MADE IN EDIT
Small Vase With Sponges And Lichens By Patricia Urquiola
Made in Edit presents Hybrida: born from the collaboration between Real Fabbrica di Capodimonte and Patricia Urquiola, the new collection features handcrafted porcelain artworks that tell a story of alchemy and nature. Discover the inspirations and the creative process behind the project.
Born as an independent design brand linked to the residency program of Edit Napoli, Made in Edit is today an avant-garde reality that connects international designers with Italian artisans to create a window of collaborative working and living. The invaluable heritage of traditional craftsmanship sets the stage for the production of excellent design pieces, result of a creative design and artistic research.
Discover Hybrida collection to explore a world in which mosses, lichens and rocks take on a new identity thanks to Patricia Urquiola's drawings and fine handwork. The world-famous designer has worked side by side with the master artisans of the Real Fabbrica di Capodimonte, one of the most important Italian institutions based in the Caselli Institute, born in the 1960s with the aim of continuing the ancient artisan tradition and experimenting new forms and techniques in the porcelain sector.
Meet the Patricia Urquiola and discover her innovative vision where the stylistic elements of the past give way to creatures in transformation, inhabitants of a dimension where the plant, animal and mineral worlds mingle, changing into species of pure visionary nature.
The Hybrida collection is the story of an encounter between your creative vision and the master craftsmen of the Real Fabbrica of Capodimonte. How do you mix the traditional ceramic art with your avant-garde design approach?

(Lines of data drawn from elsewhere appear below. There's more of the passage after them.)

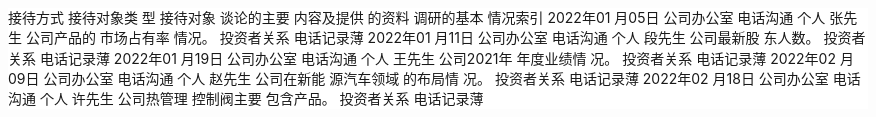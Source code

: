 接待方式
接待对象类
型
接待对象
谈论的主要
内容及提供
的资料
调研的基本
情况索引
2022年01
月05日
公司办公室
电话沟通
个人
张先生
公司产品的
市场占有率
情况。
投资者关系
电话记录薄
2022年01
月11日
公司办公室
电话沟通
个人
段先生
公司最新股
东人数。
投资者关系
电话记录薄
2022年01
月19日
公司办公室
电话沟通
个人
王先生
公司2021年
年度业绩情
况。
投资者关系
电话记录薄
2022年02
月09日
公司办公室
电话沟通
个人
赵先生
公司在新能
源汽车领域
的布局情
况。
投资者关系
电话记录薄
2022年02
月18日
公司办公室
电话沟通
个人
许先生
公司热管理
控制阀主要
包含产品。
投资者关系
电话记录薄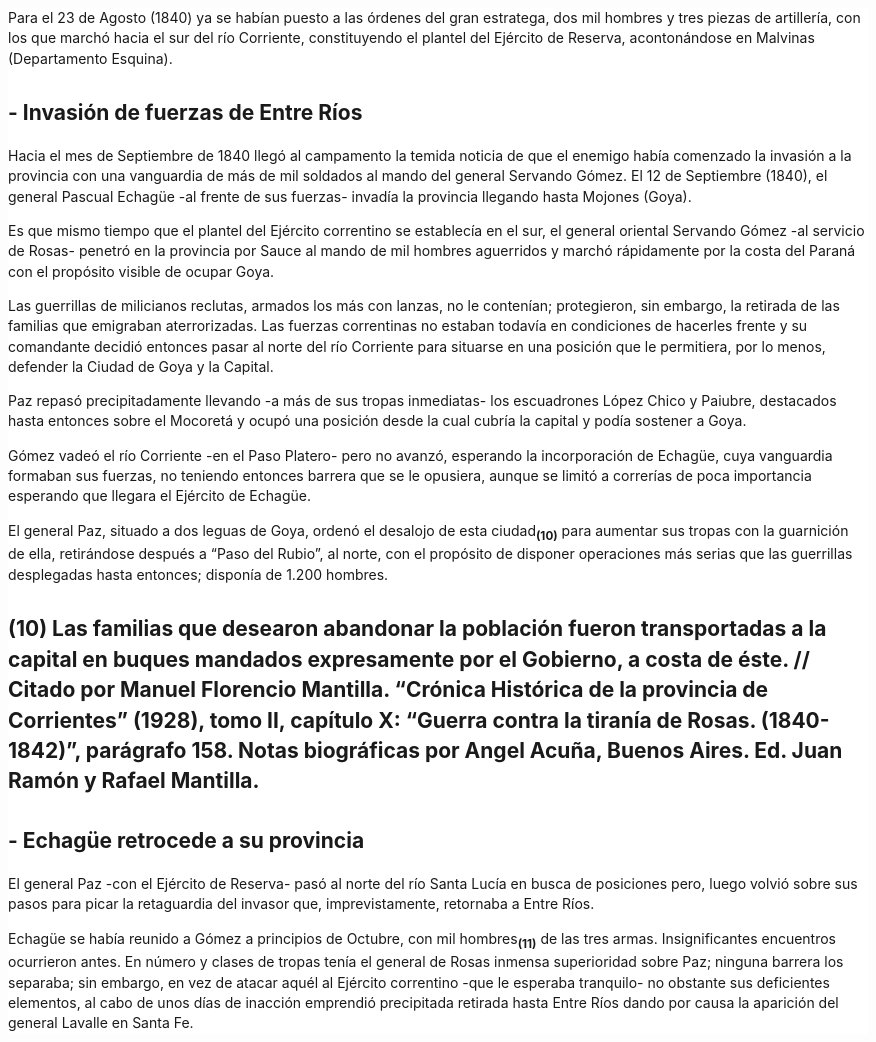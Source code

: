 Para el 23 de Agosto (1840) ya se habían puesto a las órdenes del gran estratega, dos mil hombres y tres piezas de artillería, con los que marchó hacia el sur del río Corriente, constituyendo el plantel del Ejército de Reserva, acontonándose en Malvinas (Departamento Esquina).

## **\- Invasión de fuerzas de Entre Ríos**

Hacia el mes de Septiembre de 1840 llegó al campamento la temida noticia de que el enemigo había comenzado la invasión a la provincia con una vanguardia de más de mil soldados al mando del general Servando Gómez. El 12 de Septiembre (1840), el general Pascual Echagüe -al frente de sus fuerzas- invadía la provincia llegando hasta Mojones (Goya).

Es que mismo tiempo que el plantel del Ejército correntino se establecía en el sur, el general oriental Servando Gómez -al servicio de Rosas- penetró en la provincia por Sauce al mando de mil hombres aguerridos y marchó rápidamente por la costa del Paraná con el propósito visible de ocupar Goya.

Las guerrillas de milicianos reclutas, armados los más con lanzas, no le contenían; protegieron, sin embargo, la retirada de las familias que emigraban aterrorizadas. Las fuerzas correntinas no estaban todavía en condiciones de hacerles frente y su comandante decidió entonces pasar al norte del río Corriente para situarse en una posición que le permitiera, por lo menos, defender la Ciudad de Goya y la Capital.

Paz repasó precipitadamente llevando -a más de sus tropas inmediatas- los escuadrones López Chico y Paiubre, destacados hasta entonces sobre el Mocoretá y ocupó una posición desde la cual cubría la capital y podía sostener a Goya.

Gómez vadeó el río Corriente -en el Paso Platero- pero no avanzó, esperando la incorporación de Echagüe, cuya vanguardia formaban sus fuerzas, no teniendo entonces barrera que se le opusiera, aunque se limitó a correrías de poca importancia esperando que llegara el Ejército de Echagüe.

El general Paz, situado a dos leguas de Goya, ordenó el desalojo de esta ciudad<sub><strong>(10)</strong></sub> para aumentar sus tropas con la guarnición de ella, retirándose después a “Paso del Rubio”, al norte, con el propósito de disponer operaciones más serias que las guerrillas desplegadas hasta entonces; disponía de 1.200 hombres.

## **(10)** Las familias que desearon abandonar la población fueron transportadas a la capital en buques mandados expresamente por el Gobierno, a costa de éste. // Citado por Manuel Florencio Mantilla. “Crónica Histórica de la provincia de Corrientes” (1928), tomo II, capítulo X: “Guerra contra la tiranía de Rosas. (1840-1842)”, parágrafo 158. Notas biográficas por Angel Acuña, Buenos Aires. Ed. Juan Ramón y Rafael Mantilla.

## **\- Echagüe retrocede a su provincia**

El general Paz -con el Ejército de Reserva- pasó al norte del río Santa Lucía en busca de posiciones pero, luego volvió sobre sus pasos para picar la retaguardia del invasor que, imprevistamente, retornaba a Entre Ríos.

Echagüe se había reunido a Gómez a principios de Octubre, con mil hombres<sub><strong>(11)</strong></sub> de las tres armas. Insignificantes encuentros ocurrieron antes. En número y clases de tropas tenía el general de Rosas inmensa superioridad sobre Paz; ninguna barrera los separaba; sin embargo, en vez de atacar aquél al Ejército correntino -que le esperaba tranquilo- no obstante sus deficientes elementos, al cabo de unos días de inacción emprendió precipitada retirada hasta Entre Ríos dando por causa la aparición del general Lavalle en Santa Fe.
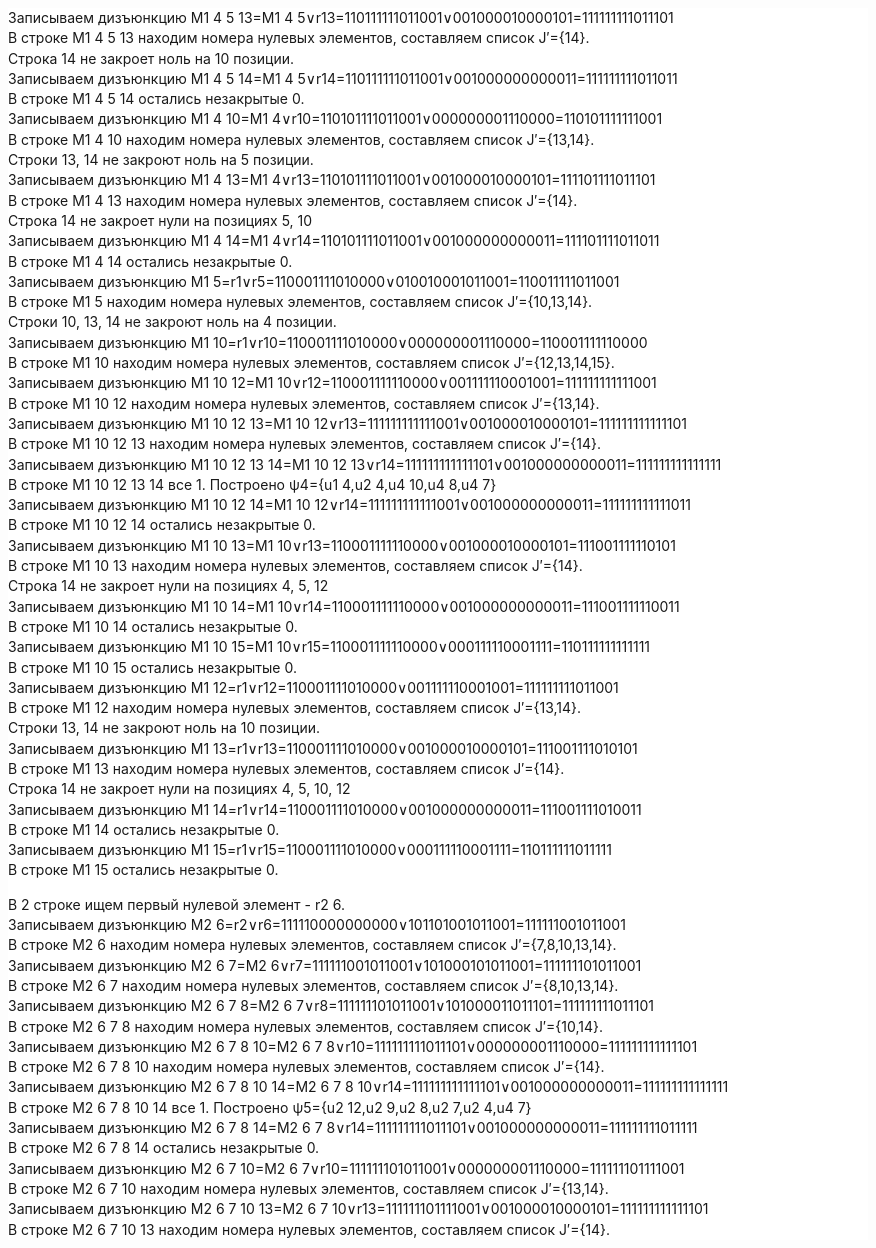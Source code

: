 Записываем дизъюнкцию M1 4 5 13=M1 4 5∨r13=110111111011001∨001000010000101=111111111011101  
В строке M1 4 5 13 находим номера нулевых элементов, составляем список J′={14}.  
Строка 14 не закроет ноль на 10 позиции.  
Записываем дизъюнкцию M1 4 5 14=M1 4 5∨r14=110111111011001∨001000000000011=111111111011011  
В строке M1 4 5 14 остались незакрытые 0.  
Записываем дизъюнкцию M1 4 10=M1 4∨r10=110101111011001∨000000001110000=110101111111001  
В строке M1 4 10 находим номера нулевых элементов, составляем список J′={13,14}.  
Строки 13, 14 не закроют ноль на 5 позиции.  
Записываем дизъюнкцию M1 4 13=M1 4∨r13=110101111011001∨001000010000101=111101111011101  
В строке M1 4 13 находим номера нулевых элементов, составляем список J′={14}.  
Строка 14 не закроет нули на позициях 5, 10  
Записываем дизъюнкцию M1 4 14=M1 4∨r14=110101111011001∨001000000000011=111101111011011  
В строке M1 4 14 остались незакрытые 0.  
Записываем дизъюнкцию M1 5=r1∨r5=110001111010000∨010010001011001=110011111011001  
В строке M1 5 находим номера нулевых элементов, составляем список J′={10,13,14}.  
Строки 10, 13, 14 не закроют ноль на 4 позиции.  
Записываем дизъюнкцию M1 10=r1∨r10=110001111010000∨000000001110000=110001111110000  
В строке M1 10 находим номера нулевых элементов, составляем список J′={12,13,14,15}.  
Записываем дизъюнкцию M1 10 12=M1 10∨r12=110001111110000∨001111110001001=111111111111001  
В строке M1 10 12 находим номера нулевых элементов, составляем список J′={13,14}.  
Записываем дизъюнкцию M1 10 12 13=M1 10 12∨r13=111111111111001∨001000010000101=111111111111101  
В строке M1 10 12 13 находим номера нулевых элементов, составляем список J′={14}.  
Записываем дизъюнкцию M1 10 12 13 14=M1 10 12 13∨r14=111111111111101∨001000000000011=111111111111111  
В строке M1 10 12 13 14 все 1. Построено ψ4={u1 4,u2 4,u4 10,u4 8,u4 7}  
Записываем дизъюнкцию M1 10 12 14=M1 10 12∨r14=111111111111001∨001000000000011=111111111111011  
В строке M1 10 12 14 остались незакрытые 0.  
Записываем дизъюнкцию M1 10 13=M1 10∨r13=110001111110000∨001000010000101=111001111110101  
В строке M1 10 13 находим номера нулевых элементов, составляем список J′={14}.  
Строка 14 не закроет нули на позициях 4, 5, 12  
Записываем дизъюнкцию M1 10 14=M1 10∨r14=110001111110000∨001000000000011=111001111110011  
В строке M1 10 14 остались незакрытые 0.  
Записываем дизъюнкцию M1 10 15=M1 10∨r15=110001111110000∨000111110001111=110111111111111  
В строке M1 10 15 остались незакрытые 0.  
Записываем дизъюнкцию M1 12=r1∨r12=110001111010000∨001111110001001=111111111011001  
В строке M1 12 находим номера нулевых элементов, составляем список J′={13,14}.  
Строки 13, 14 не закроют ноль на 10 позиции.  
Записываем дизъюнкцию M1 13=r1∨r13=110001111010000∨001000010000101=111001111010101  
В строке M1 13 находим номера нулевых элементов, составляем список J′={14}.  
Строка 14 не закроет нули на позициях 4, 5, 10, 12  
Записываем дизъюнкцию M1 14=r1∨r14=110001111010000∨001000000000011=111001111010011  
В строке M1 14 остались незакрытые 0.  
Записываем дизъюнкцию M1 15=r1∨r15=110001111010000∨000111110001111=110111111011111  
В строке M1 15 остались незакрытые 0.  

В 2 строке ищем первый нулевой элемент - r2 6.  
Записываем дизъюнкцию M2 6=r2∨r6=111110000000000∨101101001011001=111111001011001  
В строке M2 6 находим номера нулевых элементов, составляем список J′={7,8,10,13,14}.  
Записываем дизъюнкцию M2 6 7=M2 6∨r7=111111001011001∨101000101011001=111111101011001  
В строке M2 6 7 находим номера нулевых элементов, составляем список J′={8,10,13,14}.  
Записываем дизъюнкцию M2 6 7 8=M2 6 7∨r8=111111101011001∨101000011011101=111111111011101  
В строке M2 6 7 8 находим номера нулевых элементов, составляем список J′={10,14}.  
Записываем дизъюнкцию M2 6 7 8 10=M2 6 7 8∨r10=111111111011101∨000000001110000=111111111111101  
В строке M2 6 7 8 10 находим номера нулевых элементов, составляем список J′={14}.  
Записываем дизъюнкцию M2 6 7 8 10 14=M2 6 7 8 10∨r14=111111111111101∨001000000000011=111111111111111  
В строке M2 6 7 8 10 14 все 1. Построено ψ5={u2 12,u2 9,u2 8,u2 7,u2 4,u4 7}  
Записываем дизъюнкцию M2 6 7 8 14=M2 6 7 8∨r14=111111111011101∨001000000000011=111111111011111  
В строке M2 6 7 8 14 остались незакрытые 0.  
Записываем дизъюнкцию M2 6 7 10=M2 6 7∨r10=111111101011001∨000000001110000=111111101111001  
В строке M2 6 7 10 находим номера нулевых элементов, составляем список J′={13,14}.  
Записываем дизъюнкцию M2 6 7 10 13=M2 6 7 10∨r13=111111101111001∨001000010000101=111111111111101  
В строке M2 6 7 10 13 находим номера нулевых элементов, составляем список J′={14}.  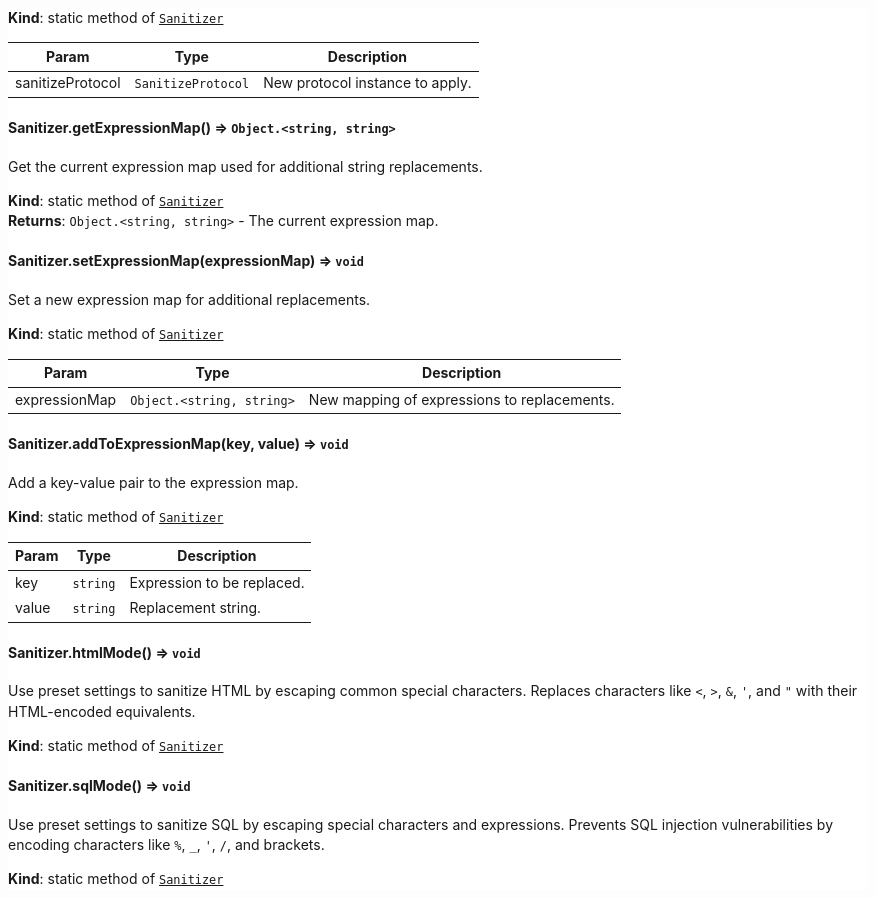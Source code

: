 **Kind**: static method of [<code>Sanitizer</code>](#module_Sanitizer.Sanitizer)  

| Param | Type | Description |
| --- | --- | --- |
| sanitizeProtocol | <code>SanitizeProtocol</code> | New protocol instance to apply. |

<a name="module_Sanitizer.Sanitizer.getExpressionMap"></a>

#### Sanitizer.getExpressionMap() ⇒ <code>Object.&lt;string, string&gt;</code>
Get the current expression map used for additional string replacements.

**Kind**: static method of [<code>Sanitizer</code>](#module_Sanitizer.Sanitizer)  
**Returns**: <code>Object.&lt;string, string&gt;</code> - The current expression map.  
<a name="module_Sanitizer.Sanitizer.setExpressionMap"></a>

#### Sanitizer.setExpressionMap(expressionMap) ⇒ <code>void</code>
Set a new expression map for additional replacements.

**Kind**: static method of [<code>Sanitizer</code>](#module_Sanitizer.Sanitizer)  

| Param | Type | Description |
| --- | --- | --- |
| expressionMap | <code>Object.&lt;string, string&gt;</code> | New mapping of expressions to replacements. |

<a name="module_Sanitizer.Sanitizer.addToExpressionMap"></a>

#### Sanitizer.addToExpressionMap(key, value) ⇒ <code>void</code>
Add a key-value pair to the expression map.

**Kind**: static method of [<code>Sanitizer</code>](#module_Sanitizer.Sanitizer)  

| Param | Type | Description |
| --- | --- | --- |
| key | <code>string</code> | Expression to be replaced. |
| value | <code>string</code> | Replacement string. |

<a name="module_Sanitizer.Sanitizer.htmlMode"></a>

#### Sanitizer.htmlMode() ⇒ <code>void</code>
Use preset settings to sanitize HTML by escaping common special characters.
Replaces characters like `<`, `>`, `&`, `'`, and `"` with their HTML-encoded equivalents.

**Kind**: static method of [<code>Sanitizer</code>](#module_Sanitizer.Sanitizer)  
<a name="module_Sanitizer.Sanitizer.sqlMode"></a>

#### Sanitizer.sqlMode() ⇒ <code>void</code>
Use preset settings to sanitize SQL by escaping special characters and expressions.
Prevents SQL injection vulnerabilities by encoding characters like `%`, `_`, `'`, `/`, and brackets.

**Kind**: static method of [<code>Sanitizer</code>](#module_Sanitizer.Sanitizer)  
<a name="module_Sanitizer.Sanitizer.sanitize"></a>
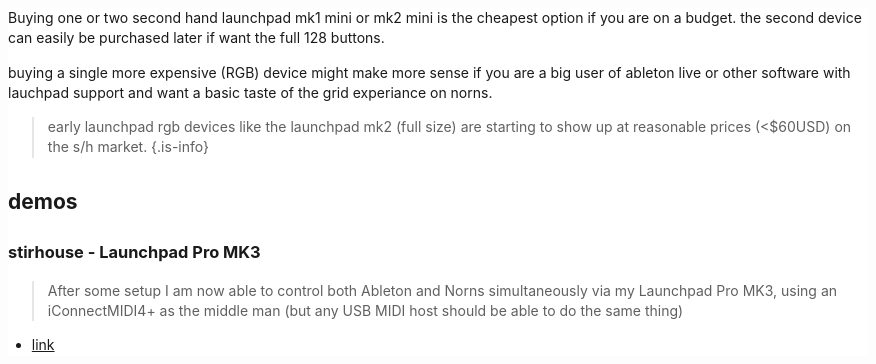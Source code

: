 Buying one or two second hand launchpad mk1 mini or mk2 mini is the cheapest option if you are on a budget. the second device can easily be purchased later if want the full 128 buttons.

buying a single more expensive (RGB) device might make more sense if you are a big user of ableton live or other software with lauchpad support and want a basic taste of the grid experiance on norns.

> early launchpad rgb devices like the launchpad mk2 (full size) are starting to show up at reasonable prices (<$60USD) on the s/h market.
{.is-info}

## demos

### stirhouse - Launchpad Pro MK3
> After some setup I am now able to control both Ableton and Norns simultaneously via my Launchpad Pro MK3, using an iConnectMIDI4+ as the middle man (but any USB MIDI host should be able to do the same thing)
<iframe width="560" height="315" src="https://www.youtube.com/embed/https://www.youtube.com/watch?v=zfe3ajpISiY" title="YouTube video player" frameborder="0" allow="accelerometer; autoplay; clipboard-write; encrypted-media; gyroscope; picture-in-picture" allowfullscreen></iframe>

- [link](https://www.youtube.com/watch?v=zfe3ajpISiY)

For Hybrida I worked closely with the school's artisans and students, adopting an experimental approach, but at the same time respectful and complementary to the techniques that represent Capodimonte. Thus, alongside the more traditional manual processes, we find details obtained by immersing unconventional materials in porcelain, such as sponges and cotton, alongside the mosses of the Real Bosco. We designed objects and centerpieces that bring an ancient typology in a contemporary key. The very high production capacity of Capodimonte's masters and students is thus combined with my imagination recovering distant roots and combining aesthetics.
Mosses, lichens and minerals are the great protagonists of this collection, sources of life and inspiration that take a new identity thanks to your unique design approach. Why did you choose these subjects and what is the meaning behind this choice?
These completely white objects reproduce on their 'skin' the motifs and textures of mosses and lichens, with their own beauty and uniqueness. Among them, hybrid human figures emerge, equipped with prostheses that allow them to move more easily in a contemporary reality. These stylistic features of the past give way to creatures in transformation, inhabitants of a dimension where the vegetable, animal and mineral world mix, changing into a visionary species. Objects are, as it were, torn from their state of things and become anthropomorphic organisms, hybrids. The whole scene turns into a dance of nature, a feast of shapes that mix. Borders no longer exist, everything becomes permeable amorphous, a metaphysics of mixing we could say.
The unique objects of the Hybrida collection compose an authentic “garden on the table”, inspired by the eighteenth-century theme of the great bucolic centerpieces. Tell us about the creative process behind this reinterpretation in a contemporary key.
In the undergrowth of this imaginative place, small shrubs are transformed into glossy enamelled sculptures, while porcelain flowers are interspersed with natural flowers, supported by rope structures that arise from the subsoil like roots. The enchanted garden can be described as a journey, a journey back in time where the protagonist takes on the role of an anthropologist and moves around the earth in search of traces of human presence, and where nature has been greatly compromised; luckily, he discovers a place that had escaped human action for many years had remained prodigiously uncontaminated.
The Campania region, more precisely Capodimonte, was your “home” during the design process and creation of the new collection. What values do you share with the artisanal culture of this region of Italy?
Thinking of my work with porcelain in Capodimonte reminds me of Albedo, which is the second phase of the alchemical transformation. The phase of purification, whitening, femininity, a bit free from rules, just as I too have felt this work. I interpret this alchemical power as the strength we have in changing things, through pure and impure phases to arrive at our 'philosopher's stone', which does not always convert poor metals into gold, but which is really capable of changing our relationship with the environment.
The Istituto Caselli of Capodimonte is the birthplace of the new collection. Founded in the sixties to pass on the ancient craft tradition, it is still an institution today. What advice would you give to the future generations of creatives?
To be open to people, being them colleagues or users, with a non-dominant multicultural approach, as only a work of inclusion, and not exclusion, leads to the creation of quality products. To learn how to choose the right mentors, and to be happy to have a light ‘luggage’ of culture and identity, as they do at the beginning of their journey. Having a light luggage is not necessarily a limit but can indeed turn into a positive aspect, an advantage, since it will allow them to move more easily.